#### Saved data entries:
☆ ☆ ☆ ☆ ☆ ☆ ☆

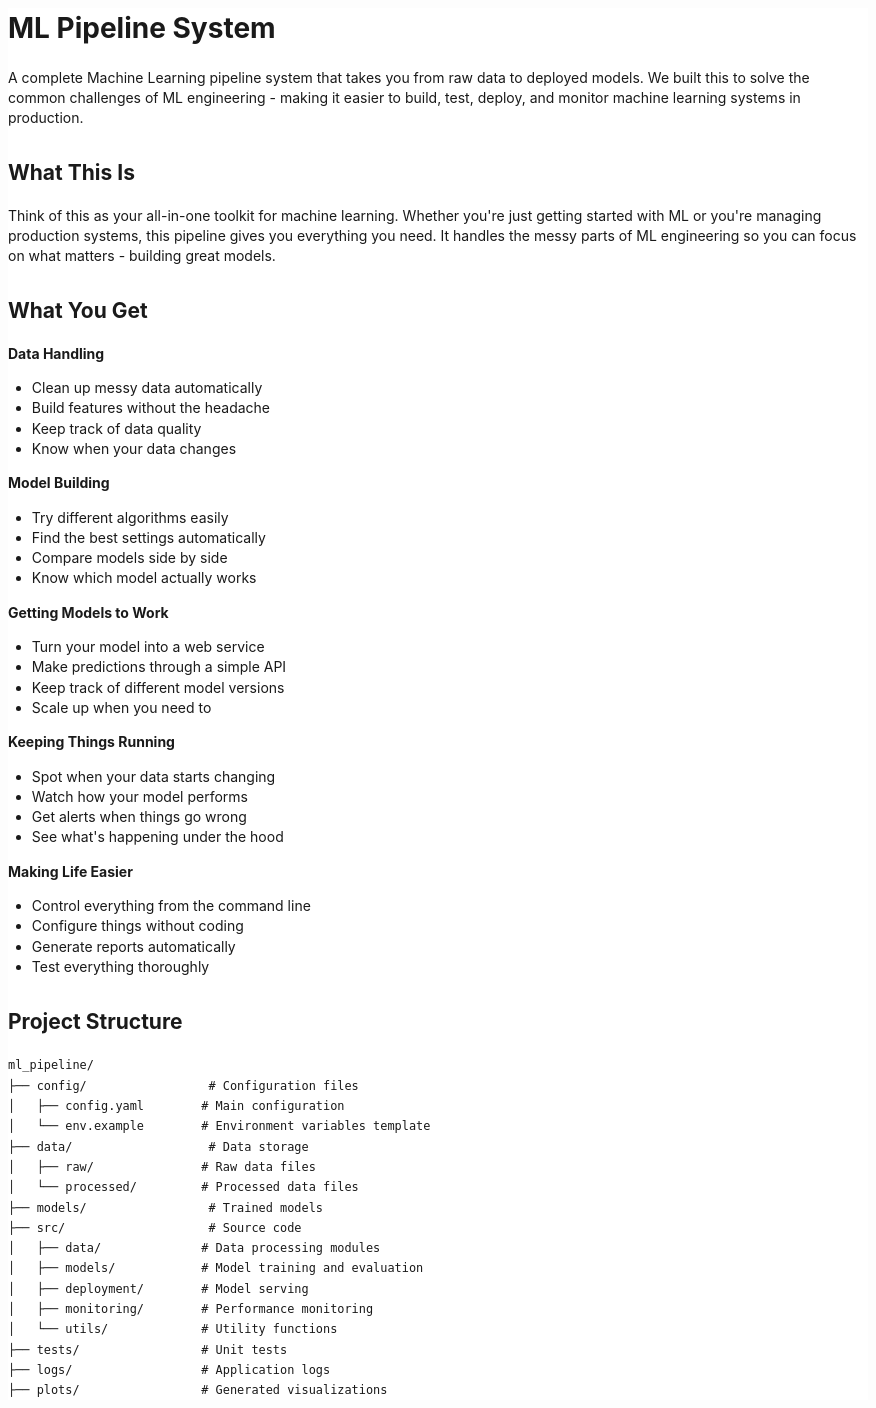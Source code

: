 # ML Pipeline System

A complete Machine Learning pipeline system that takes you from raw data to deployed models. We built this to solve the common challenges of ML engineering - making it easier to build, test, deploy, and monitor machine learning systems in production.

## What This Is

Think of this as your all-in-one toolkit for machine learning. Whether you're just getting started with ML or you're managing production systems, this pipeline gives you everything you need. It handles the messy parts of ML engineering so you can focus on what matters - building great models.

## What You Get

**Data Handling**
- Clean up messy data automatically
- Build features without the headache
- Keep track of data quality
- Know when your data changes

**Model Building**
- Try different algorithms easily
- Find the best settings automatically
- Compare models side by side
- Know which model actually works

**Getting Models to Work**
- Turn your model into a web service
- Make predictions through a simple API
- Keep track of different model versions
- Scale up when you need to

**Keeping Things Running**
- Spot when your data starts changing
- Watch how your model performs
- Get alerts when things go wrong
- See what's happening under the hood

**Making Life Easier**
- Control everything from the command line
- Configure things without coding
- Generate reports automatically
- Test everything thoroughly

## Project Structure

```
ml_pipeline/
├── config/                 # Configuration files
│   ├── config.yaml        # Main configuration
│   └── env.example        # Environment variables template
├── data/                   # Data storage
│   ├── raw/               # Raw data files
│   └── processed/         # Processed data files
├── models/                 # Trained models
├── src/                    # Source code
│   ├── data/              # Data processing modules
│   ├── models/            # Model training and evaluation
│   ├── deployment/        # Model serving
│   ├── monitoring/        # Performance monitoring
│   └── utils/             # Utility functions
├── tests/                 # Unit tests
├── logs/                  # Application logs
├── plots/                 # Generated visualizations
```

☆ ☆ ☆ ☆ ☆ ☆ ☆

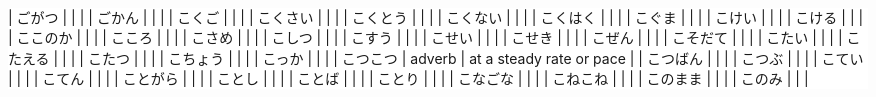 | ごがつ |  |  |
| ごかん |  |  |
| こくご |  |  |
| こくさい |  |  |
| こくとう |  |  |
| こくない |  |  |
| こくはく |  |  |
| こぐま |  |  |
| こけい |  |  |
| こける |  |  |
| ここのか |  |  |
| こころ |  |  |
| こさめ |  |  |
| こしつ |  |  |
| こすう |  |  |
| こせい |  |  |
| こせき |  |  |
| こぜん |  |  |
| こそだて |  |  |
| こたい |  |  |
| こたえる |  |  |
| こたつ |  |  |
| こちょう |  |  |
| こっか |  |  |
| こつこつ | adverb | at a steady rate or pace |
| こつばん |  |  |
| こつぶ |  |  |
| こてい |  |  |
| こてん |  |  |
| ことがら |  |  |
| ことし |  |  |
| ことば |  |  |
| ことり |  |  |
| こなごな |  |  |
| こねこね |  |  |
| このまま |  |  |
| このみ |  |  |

☆ ☆ ☆ ☆ ☆ ☆ ☆

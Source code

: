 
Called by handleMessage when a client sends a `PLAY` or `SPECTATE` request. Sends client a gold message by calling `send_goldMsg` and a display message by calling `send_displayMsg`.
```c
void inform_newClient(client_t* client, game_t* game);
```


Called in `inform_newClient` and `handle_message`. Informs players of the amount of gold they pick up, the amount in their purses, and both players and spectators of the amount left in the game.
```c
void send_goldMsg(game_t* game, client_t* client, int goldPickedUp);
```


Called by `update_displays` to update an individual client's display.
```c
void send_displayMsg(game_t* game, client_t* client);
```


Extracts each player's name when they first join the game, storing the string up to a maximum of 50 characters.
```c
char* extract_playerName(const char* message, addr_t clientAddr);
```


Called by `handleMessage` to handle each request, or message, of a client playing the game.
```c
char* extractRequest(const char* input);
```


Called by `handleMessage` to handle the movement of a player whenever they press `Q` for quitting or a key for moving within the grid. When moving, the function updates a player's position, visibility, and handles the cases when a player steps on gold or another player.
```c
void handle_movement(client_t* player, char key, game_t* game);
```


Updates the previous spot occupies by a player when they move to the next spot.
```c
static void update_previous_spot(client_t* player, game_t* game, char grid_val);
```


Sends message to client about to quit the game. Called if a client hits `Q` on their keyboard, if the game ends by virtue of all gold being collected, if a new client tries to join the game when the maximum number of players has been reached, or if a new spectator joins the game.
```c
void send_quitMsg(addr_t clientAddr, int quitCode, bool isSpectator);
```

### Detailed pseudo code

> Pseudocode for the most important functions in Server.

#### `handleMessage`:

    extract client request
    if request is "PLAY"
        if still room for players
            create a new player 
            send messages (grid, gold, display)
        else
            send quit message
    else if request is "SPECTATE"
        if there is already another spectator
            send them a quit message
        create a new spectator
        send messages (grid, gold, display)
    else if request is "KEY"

☆ ☆ ☆ ☆ ☆ ☆ ☆

#### TASK INSTRUCTIONS:
Where the string "automatically" turns up in a line of the data above, copy that whole line.

#### RESULT:
- Clean up messy data automatically
- Find the best settings automatically
- Generate reports automatically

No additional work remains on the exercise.